_Given records_
▼▼▼

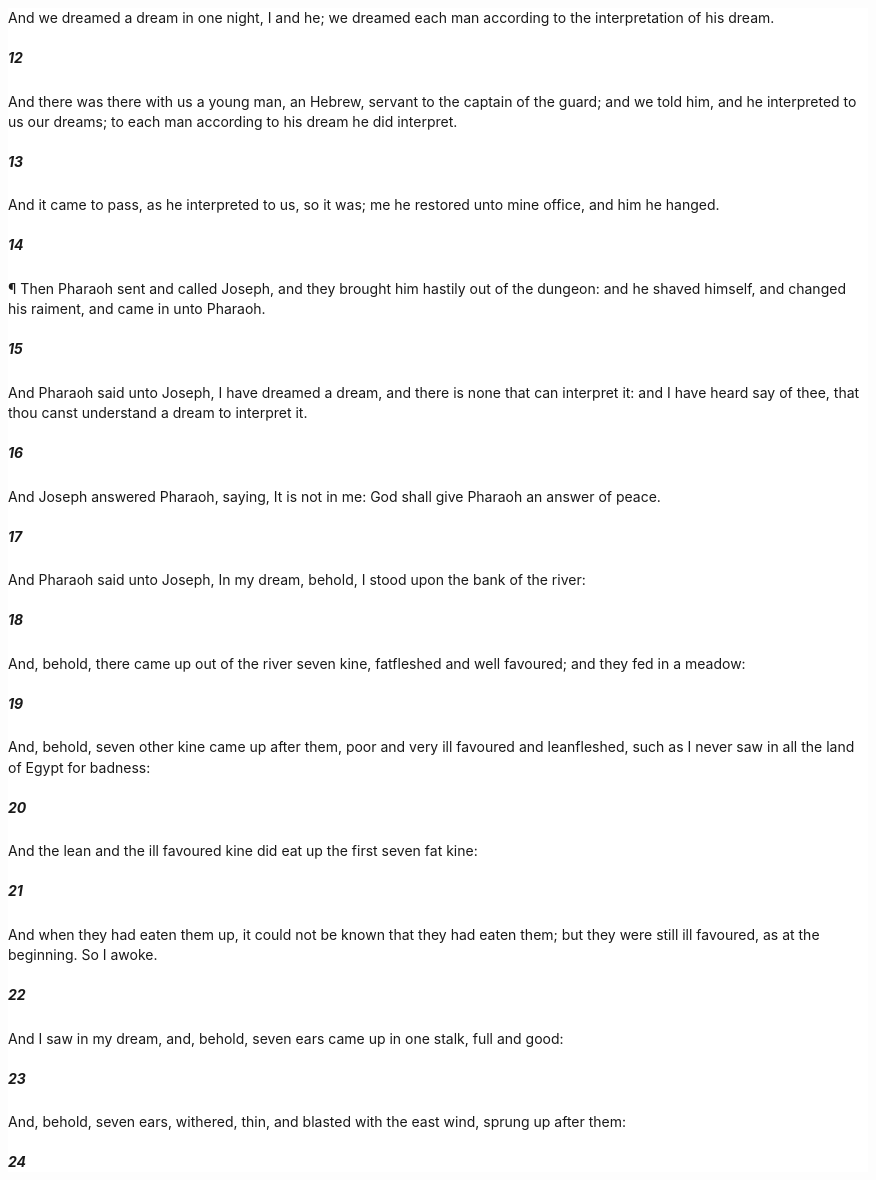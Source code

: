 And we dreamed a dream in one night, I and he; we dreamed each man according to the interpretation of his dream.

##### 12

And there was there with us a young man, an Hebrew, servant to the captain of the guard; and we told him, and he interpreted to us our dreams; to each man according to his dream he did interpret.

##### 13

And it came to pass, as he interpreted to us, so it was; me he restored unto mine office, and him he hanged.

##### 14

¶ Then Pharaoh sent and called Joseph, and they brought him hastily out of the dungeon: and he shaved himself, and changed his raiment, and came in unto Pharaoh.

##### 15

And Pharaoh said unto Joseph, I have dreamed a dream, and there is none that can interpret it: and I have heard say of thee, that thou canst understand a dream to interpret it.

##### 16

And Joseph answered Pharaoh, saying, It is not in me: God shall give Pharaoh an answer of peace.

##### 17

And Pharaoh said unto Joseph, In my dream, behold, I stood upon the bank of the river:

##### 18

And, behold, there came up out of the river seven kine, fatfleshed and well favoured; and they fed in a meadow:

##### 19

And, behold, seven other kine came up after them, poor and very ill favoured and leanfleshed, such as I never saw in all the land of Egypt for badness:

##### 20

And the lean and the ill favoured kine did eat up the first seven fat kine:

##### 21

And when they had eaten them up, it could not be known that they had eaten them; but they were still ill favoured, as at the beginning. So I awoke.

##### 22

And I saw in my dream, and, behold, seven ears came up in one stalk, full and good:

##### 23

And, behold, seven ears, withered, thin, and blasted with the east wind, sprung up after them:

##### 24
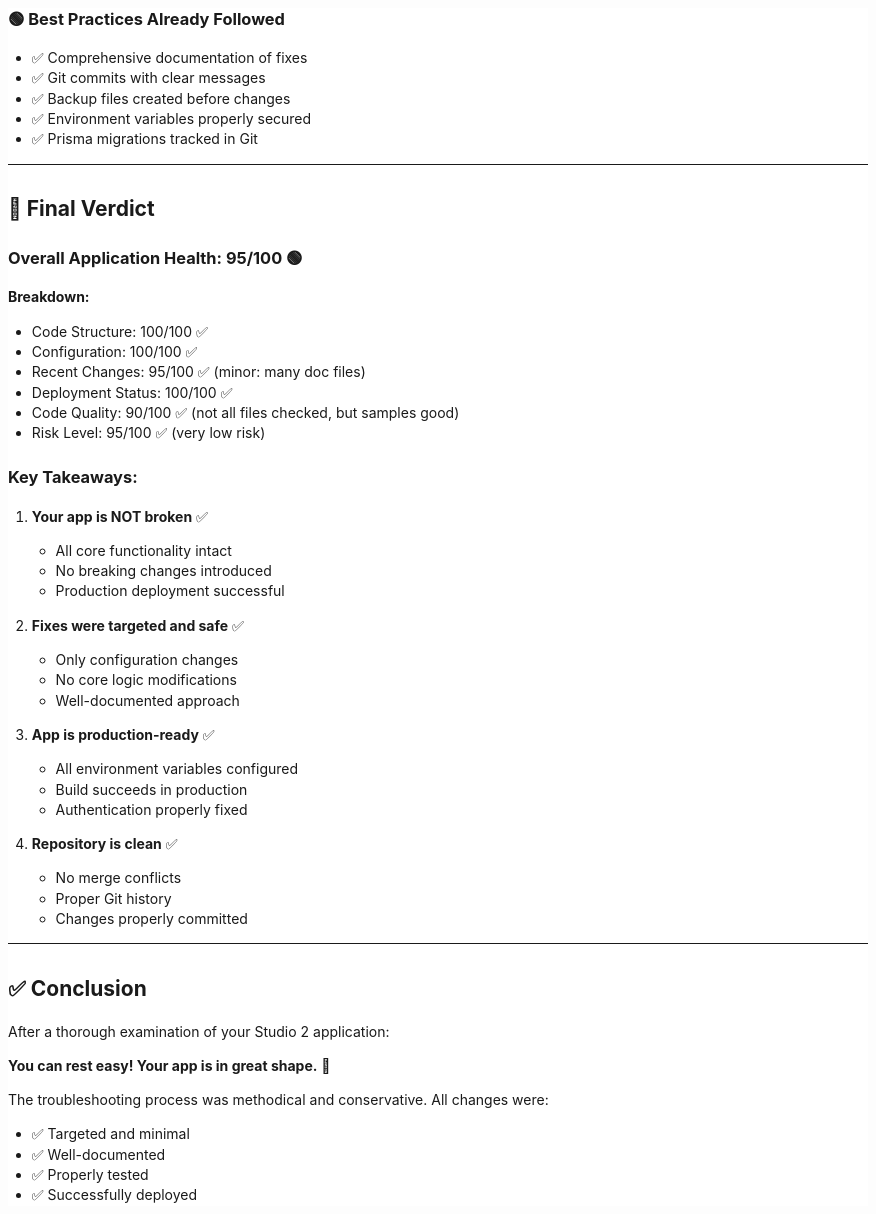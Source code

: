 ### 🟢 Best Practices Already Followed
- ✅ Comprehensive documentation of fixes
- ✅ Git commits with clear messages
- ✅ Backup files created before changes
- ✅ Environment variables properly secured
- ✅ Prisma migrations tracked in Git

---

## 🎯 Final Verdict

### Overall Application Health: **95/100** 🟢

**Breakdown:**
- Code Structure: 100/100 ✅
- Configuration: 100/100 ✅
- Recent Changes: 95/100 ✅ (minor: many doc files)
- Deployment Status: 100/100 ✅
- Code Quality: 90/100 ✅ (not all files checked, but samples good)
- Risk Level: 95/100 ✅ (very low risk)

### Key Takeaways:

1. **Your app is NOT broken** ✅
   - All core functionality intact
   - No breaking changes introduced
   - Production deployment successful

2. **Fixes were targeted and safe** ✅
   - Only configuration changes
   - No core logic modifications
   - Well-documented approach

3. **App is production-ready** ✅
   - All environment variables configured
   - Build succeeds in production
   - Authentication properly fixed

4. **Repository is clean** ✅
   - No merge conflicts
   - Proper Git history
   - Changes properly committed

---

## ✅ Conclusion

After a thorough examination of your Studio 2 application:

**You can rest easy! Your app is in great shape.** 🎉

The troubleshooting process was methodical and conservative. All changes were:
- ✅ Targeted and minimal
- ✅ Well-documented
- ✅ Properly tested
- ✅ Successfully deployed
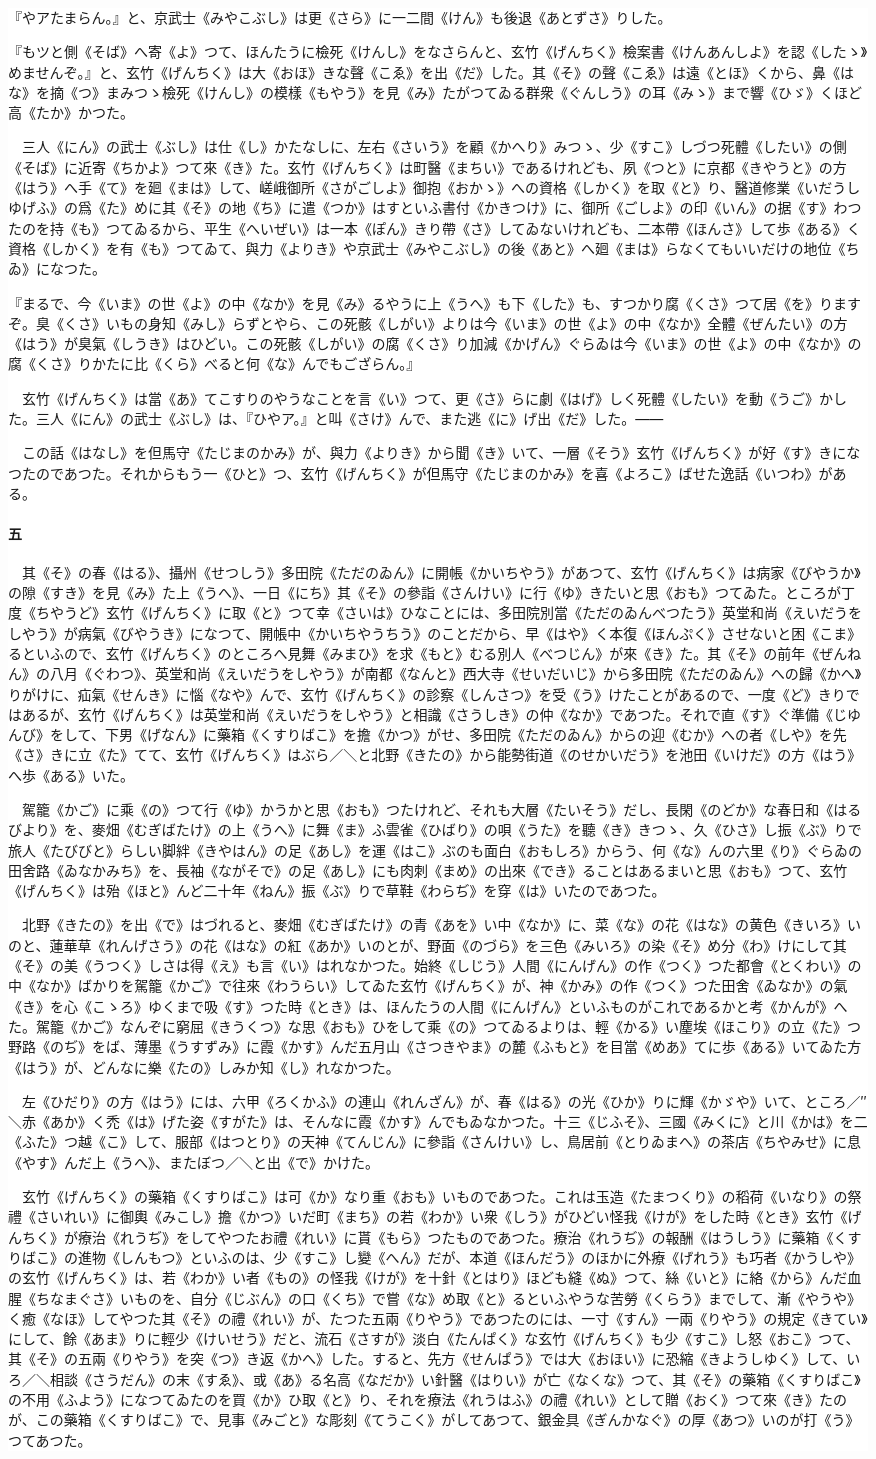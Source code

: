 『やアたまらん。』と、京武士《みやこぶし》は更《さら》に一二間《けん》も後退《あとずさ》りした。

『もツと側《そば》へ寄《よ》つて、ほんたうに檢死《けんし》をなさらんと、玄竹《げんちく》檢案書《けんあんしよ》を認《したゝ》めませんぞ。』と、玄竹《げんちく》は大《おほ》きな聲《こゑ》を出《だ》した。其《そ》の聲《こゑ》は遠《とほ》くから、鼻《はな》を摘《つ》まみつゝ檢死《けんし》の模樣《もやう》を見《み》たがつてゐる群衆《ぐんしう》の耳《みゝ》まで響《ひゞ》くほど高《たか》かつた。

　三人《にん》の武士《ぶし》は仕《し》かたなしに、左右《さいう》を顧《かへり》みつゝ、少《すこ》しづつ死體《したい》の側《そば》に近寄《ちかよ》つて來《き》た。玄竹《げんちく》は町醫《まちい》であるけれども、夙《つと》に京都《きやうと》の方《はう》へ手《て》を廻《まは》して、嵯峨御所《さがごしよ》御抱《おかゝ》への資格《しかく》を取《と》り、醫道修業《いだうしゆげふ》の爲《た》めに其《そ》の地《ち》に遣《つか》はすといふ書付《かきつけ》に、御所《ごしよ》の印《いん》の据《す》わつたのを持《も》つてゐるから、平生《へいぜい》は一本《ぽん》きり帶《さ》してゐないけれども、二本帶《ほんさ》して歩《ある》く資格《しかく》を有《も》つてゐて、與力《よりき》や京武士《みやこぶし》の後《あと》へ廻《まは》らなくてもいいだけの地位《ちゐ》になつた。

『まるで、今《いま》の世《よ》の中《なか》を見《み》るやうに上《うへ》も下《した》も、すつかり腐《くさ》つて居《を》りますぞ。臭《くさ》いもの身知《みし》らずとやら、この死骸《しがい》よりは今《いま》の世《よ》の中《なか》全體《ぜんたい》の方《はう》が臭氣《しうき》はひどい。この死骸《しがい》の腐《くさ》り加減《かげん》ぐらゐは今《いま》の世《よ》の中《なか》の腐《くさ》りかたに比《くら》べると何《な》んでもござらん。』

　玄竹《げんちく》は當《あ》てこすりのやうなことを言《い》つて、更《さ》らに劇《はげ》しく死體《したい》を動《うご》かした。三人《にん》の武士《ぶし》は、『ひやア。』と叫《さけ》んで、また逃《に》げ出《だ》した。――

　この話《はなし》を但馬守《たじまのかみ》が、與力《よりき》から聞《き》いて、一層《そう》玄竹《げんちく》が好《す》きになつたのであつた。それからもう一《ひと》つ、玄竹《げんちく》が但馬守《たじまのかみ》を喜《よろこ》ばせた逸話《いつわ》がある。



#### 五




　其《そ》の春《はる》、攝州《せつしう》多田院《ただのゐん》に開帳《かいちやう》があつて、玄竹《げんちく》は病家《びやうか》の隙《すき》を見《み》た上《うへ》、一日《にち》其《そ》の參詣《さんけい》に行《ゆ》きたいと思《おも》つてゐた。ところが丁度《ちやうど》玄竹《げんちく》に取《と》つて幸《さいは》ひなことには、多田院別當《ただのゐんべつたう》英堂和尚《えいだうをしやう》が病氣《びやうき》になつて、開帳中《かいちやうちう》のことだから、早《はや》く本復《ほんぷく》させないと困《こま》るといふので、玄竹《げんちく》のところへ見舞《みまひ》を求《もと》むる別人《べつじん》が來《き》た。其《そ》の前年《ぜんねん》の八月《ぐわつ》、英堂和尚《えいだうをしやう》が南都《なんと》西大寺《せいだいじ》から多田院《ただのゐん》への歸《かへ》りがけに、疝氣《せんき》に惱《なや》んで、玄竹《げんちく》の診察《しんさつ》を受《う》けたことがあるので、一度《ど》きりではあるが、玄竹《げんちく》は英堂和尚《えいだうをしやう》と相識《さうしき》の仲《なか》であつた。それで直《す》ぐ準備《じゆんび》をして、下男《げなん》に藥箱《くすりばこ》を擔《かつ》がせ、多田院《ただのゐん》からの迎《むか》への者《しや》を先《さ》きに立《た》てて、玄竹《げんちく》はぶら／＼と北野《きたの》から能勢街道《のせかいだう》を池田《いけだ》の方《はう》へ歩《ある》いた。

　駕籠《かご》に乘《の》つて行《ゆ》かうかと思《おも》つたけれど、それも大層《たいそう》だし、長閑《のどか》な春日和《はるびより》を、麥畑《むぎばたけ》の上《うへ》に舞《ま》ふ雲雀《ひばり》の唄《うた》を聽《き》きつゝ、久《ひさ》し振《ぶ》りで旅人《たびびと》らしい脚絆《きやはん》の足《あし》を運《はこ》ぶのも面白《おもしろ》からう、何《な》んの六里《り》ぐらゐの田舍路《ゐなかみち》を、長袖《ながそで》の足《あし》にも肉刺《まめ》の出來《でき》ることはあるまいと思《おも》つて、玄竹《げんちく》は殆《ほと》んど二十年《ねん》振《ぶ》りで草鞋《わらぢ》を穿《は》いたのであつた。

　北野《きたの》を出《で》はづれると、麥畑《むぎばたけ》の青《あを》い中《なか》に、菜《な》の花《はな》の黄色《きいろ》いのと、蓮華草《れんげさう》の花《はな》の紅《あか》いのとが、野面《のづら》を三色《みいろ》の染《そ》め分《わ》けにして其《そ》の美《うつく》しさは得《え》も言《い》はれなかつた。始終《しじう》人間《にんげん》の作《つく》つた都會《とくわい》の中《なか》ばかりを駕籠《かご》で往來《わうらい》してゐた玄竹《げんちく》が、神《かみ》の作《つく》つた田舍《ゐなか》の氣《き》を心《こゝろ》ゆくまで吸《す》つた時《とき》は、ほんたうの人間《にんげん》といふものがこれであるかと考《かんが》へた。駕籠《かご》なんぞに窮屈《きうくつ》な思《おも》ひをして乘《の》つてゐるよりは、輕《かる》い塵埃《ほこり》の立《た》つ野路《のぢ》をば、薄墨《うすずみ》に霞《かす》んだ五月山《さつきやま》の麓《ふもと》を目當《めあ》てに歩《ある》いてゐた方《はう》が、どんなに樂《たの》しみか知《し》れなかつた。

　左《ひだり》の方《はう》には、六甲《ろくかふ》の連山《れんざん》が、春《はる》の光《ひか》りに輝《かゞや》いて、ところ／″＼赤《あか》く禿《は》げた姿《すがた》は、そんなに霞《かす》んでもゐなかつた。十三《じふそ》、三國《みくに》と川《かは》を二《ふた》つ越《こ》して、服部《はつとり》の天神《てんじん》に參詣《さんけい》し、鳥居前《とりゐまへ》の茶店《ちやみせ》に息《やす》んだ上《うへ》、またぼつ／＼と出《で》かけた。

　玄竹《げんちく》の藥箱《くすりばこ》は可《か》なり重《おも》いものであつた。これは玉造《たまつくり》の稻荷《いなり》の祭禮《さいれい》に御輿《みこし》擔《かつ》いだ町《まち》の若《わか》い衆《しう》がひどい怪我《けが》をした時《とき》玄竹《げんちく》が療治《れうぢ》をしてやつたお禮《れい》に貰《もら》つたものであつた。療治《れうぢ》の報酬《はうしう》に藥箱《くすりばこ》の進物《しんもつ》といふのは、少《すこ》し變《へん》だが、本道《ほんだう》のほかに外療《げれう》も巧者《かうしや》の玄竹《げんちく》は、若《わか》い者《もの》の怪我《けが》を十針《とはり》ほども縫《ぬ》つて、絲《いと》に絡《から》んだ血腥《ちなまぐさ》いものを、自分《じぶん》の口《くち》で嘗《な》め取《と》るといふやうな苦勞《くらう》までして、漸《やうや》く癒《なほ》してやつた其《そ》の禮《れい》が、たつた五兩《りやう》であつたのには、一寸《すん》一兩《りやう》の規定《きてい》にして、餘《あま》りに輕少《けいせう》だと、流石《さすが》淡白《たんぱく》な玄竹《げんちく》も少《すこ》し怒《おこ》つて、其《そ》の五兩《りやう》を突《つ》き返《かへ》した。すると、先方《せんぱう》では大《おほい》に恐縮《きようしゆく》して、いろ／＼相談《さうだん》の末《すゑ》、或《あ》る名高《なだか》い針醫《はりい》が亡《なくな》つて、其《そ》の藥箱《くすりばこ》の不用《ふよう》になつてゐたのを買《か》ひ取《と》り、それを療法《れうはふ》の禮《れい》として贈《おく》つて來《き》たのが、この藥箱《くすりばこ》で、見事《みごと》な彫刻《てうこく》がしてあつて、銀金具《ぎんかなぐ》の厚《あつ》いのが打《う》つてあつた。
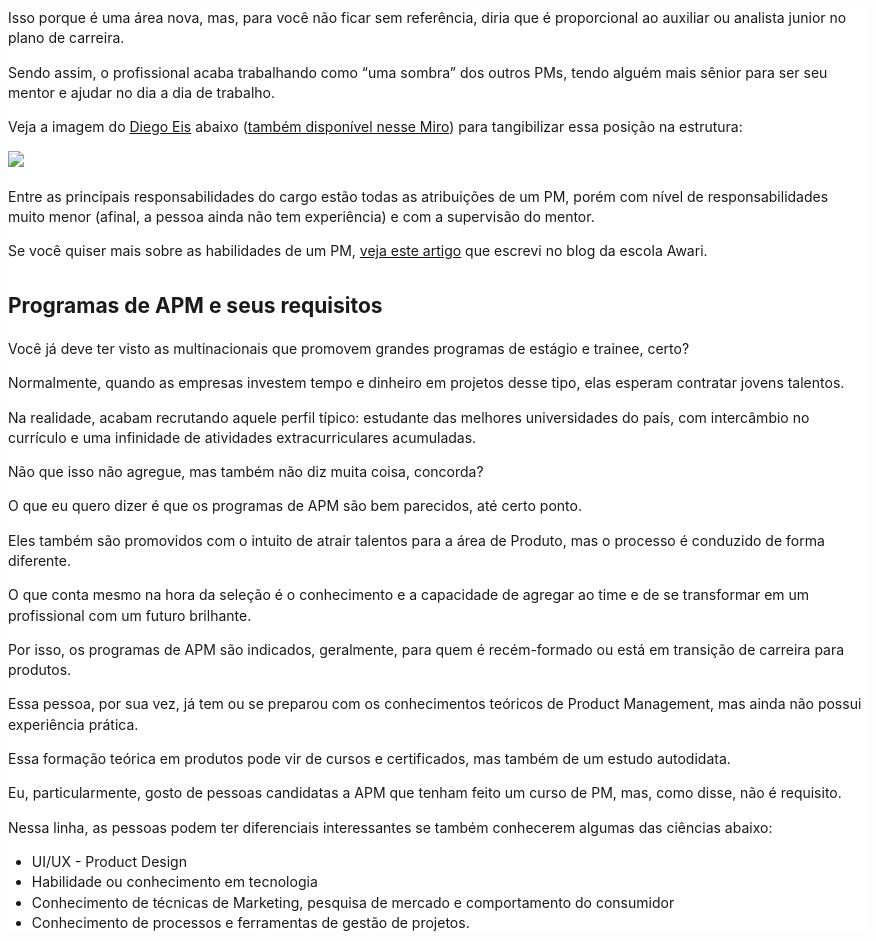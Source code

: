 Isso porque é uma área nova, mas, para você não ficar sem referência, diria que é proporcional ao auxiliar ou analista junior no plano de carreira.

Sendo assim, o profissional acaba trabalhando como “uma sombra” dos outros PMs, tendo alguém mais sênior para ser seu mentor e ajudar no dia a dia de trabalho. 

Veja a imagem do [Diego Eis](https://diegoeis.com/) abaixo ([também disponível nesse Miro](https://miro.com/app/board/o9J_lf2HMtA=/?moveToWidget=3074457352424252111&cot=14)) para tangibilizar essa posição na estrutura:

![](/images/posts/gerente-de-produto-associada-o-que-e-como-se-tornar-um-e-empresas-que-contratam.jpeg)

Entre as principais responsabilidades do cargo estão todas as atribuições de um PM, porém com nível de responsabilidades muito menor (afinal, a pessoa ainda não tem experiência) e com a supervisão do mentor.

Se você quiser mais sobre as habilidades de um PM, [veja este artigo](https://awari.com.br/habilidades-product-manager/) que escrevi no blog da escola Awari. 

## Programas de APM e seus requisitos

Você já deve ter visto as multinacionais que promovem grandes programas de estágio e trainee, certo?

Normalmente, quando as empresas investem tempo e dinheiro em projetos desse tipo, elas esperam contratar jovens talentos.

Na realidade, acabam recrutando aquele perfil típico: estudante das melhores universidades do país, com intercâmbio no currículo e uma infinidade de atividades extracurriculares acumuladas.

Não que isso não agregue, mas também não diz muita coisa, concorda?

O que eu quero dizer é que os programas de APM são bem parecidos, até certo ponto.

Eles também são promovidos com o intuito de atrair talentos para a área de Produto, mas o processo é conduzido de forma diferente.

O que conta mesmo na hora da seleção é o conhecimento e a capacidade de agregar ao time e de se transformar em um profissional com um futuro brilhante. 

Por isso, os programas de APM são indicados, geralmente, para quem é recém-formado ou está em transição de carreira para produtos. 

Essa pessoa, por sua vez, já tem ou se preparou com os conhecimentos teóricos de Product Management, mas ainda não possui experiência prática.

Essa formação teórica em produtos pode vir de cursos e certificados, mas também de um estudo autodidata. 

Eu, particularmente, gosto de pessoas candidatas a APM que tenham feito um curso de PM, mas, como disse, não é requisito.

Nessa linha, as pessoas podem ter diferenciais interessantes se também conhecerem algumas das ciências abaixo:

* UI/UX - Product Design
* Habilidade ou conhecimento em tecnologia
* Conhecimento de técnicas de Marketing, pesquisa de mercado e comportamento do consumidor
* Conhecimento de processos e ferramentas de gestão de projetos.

▲▲▲

_Exercise objective_
Beginning with the line that has "- Changes properly committed" and ending with the line that has "- ✅ Properly tested", set down the lines above exactly and include no others.

_Solved problem_
   - Changes properly committed

---

## ✅ Conclusion

After a thorough examination of your Studio 2 application:

**You can rest easy! Your app is in great shape.** 🎉

The troubleshooting process was methodical and conservative. All changes were:
- ✅ Targeted and minimal
- ✅ Well-documented
- ✅ Properly tested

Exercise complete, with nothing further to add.